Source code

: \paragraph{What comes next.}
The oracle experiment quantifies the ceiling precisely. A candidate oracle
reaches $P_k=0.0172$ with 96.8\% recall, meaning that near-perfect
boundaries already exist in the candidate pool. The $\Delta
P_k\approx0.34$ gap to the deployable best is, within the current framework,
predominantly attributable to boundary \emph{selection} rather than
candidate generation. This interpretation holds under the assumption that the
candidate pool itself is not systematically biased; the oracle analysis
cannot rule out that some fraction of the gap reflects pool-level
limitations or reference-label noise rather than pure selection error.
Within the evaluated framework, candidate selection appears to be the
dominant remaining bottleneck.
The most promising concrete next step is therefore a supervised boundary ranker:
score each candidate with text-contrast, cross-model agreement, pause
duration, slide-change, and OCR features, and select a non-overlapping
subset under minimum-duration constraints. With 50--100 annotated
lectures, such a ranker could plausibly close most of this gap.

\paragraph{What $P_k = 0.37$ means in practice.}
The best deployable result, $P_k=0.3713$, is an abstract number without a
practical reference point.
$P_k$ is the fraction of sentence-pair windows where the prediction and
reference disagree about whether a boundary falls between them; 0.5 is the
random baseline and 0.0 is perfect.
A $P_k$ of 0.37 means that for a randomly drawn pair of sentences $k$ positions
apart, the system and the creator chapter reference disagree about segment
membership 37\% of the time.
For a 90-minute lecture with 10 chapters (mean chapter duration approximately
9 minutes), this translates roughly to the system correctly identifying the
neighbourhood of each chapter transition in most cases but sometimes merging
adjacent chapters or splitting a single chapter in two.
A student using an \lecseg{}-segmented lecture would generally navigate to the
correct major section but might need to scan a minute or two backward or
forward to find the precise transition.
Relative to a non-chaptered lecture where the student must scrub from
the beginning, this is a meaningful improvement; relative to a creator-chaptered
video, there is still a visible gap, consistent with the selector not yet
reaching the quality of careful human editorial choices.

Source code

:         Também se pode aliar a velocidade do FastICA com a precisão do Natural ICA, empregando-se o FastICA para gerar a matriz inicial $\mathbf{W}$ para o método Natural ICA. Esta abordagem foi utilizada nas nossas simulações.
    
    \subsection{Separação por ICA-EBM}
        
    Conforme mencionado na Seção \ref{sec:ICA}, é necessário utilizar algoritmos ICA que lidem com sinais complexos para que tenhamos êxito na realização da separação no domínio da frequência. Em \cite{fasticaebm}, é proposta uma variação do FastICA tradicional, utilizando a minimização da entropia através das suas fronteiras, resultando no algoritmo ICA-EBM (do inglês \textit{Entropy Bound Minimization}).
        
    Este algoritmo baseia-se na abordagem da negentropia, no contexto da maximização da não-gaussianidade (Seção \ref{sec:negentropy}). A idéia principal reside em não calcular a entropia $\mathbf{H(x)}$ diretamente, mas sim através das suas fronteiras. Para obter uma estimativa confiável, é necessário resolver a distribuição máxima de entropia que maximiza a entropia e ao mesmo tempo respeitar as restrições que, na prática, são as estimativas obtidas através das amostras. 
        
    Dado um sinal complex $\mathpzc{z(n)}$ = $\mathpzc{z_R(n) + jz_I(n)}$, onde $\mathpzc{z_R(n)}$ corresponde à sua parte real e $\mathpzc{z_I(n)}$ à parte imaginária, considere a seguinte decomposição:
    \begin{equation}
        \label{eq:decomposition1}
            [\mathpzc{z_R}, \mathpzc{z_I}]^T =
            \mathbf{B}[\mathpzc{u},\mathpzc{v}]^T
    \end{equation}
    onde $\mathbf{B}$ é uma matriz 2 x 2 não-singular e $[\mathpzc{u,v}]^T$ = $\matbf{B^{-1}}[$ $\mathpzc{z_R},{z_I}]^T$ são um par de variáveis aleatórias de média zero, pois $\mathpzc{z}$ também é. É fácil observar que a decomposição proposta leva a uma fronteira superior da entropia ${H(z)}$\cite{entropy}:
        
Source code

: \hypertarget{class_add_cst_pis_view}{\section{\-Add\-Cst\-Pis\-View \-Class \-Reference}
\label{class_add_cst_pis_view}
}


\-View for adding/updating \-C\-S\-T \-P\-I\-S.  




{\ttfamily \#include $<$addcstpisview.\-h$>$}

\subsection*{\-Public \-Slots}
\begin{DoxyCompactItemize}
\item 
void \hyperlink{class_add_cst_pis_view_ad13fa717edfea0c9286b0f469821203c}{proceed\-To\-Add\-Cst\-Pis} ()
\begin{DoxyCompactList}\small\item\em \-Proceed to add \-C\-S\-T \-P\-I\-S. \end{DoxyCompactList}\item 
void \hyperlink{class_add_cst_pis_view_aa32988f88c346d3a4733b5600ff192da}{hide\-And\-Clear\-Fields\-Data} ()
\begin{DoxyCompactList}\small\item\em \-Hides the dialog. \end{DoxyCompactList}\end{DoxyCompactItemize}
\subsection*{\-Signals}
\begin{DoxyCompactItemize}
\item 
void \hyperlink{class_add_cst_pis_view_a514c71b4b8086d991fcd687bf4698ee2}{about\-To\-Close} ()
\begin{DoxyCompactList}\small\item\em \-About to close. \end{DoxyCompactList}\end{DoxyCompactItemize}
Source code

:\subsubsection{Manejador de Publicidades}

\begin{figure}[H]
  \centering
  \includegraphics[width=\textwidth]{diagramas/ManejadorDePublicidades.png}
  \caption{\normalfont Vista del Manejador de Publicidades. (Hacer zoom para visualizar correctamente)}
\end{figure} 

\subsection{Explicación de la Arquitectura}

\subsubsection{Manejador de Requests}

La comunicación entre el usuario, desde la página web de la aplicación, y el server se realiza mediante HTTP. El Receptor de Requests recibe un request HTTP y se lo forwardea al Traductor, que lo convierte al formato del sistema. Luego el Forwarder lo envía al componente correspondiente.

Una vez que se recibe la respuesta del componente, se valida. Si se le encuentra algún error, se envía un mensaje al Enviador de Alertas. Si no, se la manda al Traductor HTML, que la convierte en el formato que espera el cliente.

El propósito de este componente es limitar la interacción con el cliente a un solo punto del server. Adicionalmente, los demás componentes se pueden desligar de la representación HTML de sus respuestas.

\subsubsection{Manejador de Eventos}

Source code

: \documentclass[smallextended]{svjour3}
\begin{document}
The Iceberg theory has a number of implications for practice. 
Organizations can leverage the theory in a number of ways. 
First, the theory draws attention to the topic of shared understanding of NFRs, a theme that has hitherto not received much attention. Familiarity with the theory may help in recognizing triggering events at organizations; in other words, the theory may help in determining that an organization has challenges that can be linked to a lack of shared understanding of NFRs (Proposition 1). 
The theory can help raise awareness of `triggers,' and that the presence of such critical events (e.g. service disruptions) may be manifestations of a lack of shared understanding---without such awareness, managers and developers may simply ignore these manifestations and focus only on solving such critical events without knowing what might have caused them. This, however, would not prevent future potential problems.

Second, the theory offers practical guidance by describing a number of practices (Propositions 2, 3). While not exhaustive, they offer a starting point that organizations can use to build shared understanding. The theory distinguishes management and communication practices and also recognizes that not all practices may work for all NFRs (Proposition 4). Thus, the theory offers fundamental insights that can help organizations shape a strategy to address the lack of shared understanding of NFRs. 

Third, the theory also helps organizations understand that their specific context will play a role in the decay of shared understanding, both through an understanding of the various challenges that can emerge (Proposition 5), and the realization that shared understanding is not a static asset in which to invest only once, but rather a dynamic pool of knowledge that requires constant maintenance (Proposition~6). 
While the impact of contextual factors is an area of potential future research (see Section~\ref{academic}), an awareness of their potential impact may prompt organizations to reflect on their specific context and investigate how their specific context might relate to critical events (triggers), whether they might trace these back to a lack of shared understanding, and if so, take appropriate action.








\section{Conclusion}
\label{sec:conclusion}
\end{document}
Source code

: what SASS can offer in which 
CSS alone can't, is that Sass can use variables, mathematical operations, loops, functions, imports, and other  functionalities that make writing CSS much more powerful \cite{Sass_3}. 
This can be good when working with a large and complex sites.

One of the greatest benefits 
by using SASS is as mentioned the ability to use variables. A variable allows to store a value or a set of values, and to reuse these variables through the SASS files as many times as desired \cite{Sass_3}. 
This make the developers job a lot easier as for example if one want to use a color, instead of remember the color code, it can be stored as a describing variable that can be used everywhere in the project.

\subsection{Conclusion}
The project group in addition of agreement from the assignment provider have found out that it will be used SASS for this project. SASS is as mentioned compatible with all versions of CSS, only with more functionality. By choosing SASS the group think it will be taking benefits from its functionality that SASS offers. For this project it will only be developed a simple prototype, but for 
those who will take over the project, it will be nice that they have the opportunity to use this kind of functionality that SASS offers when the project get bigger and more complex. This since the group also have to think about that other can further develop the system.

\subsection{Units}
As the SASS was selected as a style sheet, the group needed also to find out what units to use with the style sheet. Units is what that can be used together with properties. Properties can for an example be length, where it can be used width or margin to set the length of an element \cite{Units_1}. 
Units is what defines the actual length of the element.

:: TO DO ::
Starting with the first line of the entries and ending with the line that has "P_k\approx0.34$ gap to", copy each line exactly and add nothing.

:: EXERCISE RESPONSE ::
Source code

: \paragraph{What comes next.}
The oracle experiment quantifies the ceiling precisely. A candidate oracle
reaches $P_k=0.0172$ with 96.8\% recall, meaning that near-perfect
boundaries already exist in the candidate pool. The $\Delta
P_k\approx0.34$ gap to the deployable best is, within the current framework,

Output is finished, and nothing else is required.